Lauréate de la bourse OpenCon 2016 remise par la Bibliothèque de l’Université Laval, la doctorante en droit international pénal, Claire Magnoux, aura la chance de participer à un congrès à Washington du 12 au 14 novembre. En lien avec le libre accès, ce dernier réunira de jeunes chercheurs de partout dans le monde.
Cette rencontre permettra à ses participants de partager leur point de vue sur le concept. Claire Magnoux s’attend à en ressortir avec des outils suffisamment importants pour être en mesure de convaincre les autres des bienfaits du libre accès en recherche.
Pour être admissible à la bourse, celle dont la thèse de doctorat s’intitule « Les politiques de poursuites du procureur de la Cour pénale internationale » a rempli un formulaire.
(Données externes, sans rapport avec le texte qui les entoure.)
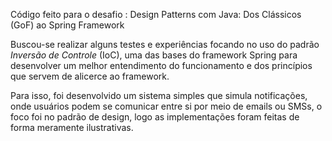 Código feito para o desafio : Design Patterns com Java: Dos Clássicos (GoF) ao Spring Framework

Buscou-se realizar alguns testes e experiências focando no uso do padrão *Inversão de Controle* (IoC), uma das bases do framework Spring para desenvolver um melhor entendimento do funcionamento e dos princípios que servem de alicerce ao framework. 

Para isso, foi desenvolvido um sistema simples que simula notificações, onde usuários podem se comunicar entre si por meio de emails ou SMSs, o foco foi no padrão de design, logo as implementações foram feitas de forma meramente ilustrativas.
Elle devait, entre autres, expliquer en quoi la participation au congrès lui serait utile par rapport à son champ d’expertise.
L’étudiante native de Limoges, en France, est partie du principe que les droits humains et la justice internationale pénale ne peuvent être compris que lorsque les ressources pour l’expliquer sont accessibles. « On travaille notamment sur des sujets qui peuvent paraître extrêmement compliqués, mais dont on a pour vocation de vulgariser. »
« Pour réussir tout ce processus de vulgarisation, de prévention et de diffusion de la connaissance sur les droits humains, il faut que les gens aient accès à nos recherches, soutient-elle. Et il faut que l’on aille accès aux recherches des autres chercheurs. Le fait que tous les articles soient payants, ça empêche la diffusion du savoir. »
Enjeu mondial
Claire Magnoux indique avoir découvert la problématique du libre accès quelques mois après son arrivée au Québec, à l’automne 2014. La Bibliothèque de l’Université Laval a alors dû effectuer une opération de rationalisation des périodiques scientifiques, notamment en raison du coût de leur abonnement, qui est en constante augmentation.
Malgré ces coupures, les étudiants de l’Université Laval demeurent avantagés par rapport à de jeunes chercheurs d’ailleurs dans le monde, indique la doctorante. « On est dans une université d’Amérique du Nord qui nous permet d’avoir accès à des articles payants, mais il faut s’imaginer que plein d’autres universités n’ont pas ce budget-là et n’ont pas cette possibilité-là. »
« L’idée que notre travail puisse être réservé à une élite, c’est un peu contraire à nos objectifs, soit de diffuser la connaissance, d’avoir un dialogue, d’argumenter et de contester ce que l’on dit. Qu’il y ait tout cet aspect payant fait que ça n’arrive pas. »
À ses yeux, le libre accès est donc un enjeu hyper problématique à l’échelle mondiale. Actuellement, l’accès à plusieurs documents scientifiques est payant. Le développement des connaissances se retrouve ainsi ralenti.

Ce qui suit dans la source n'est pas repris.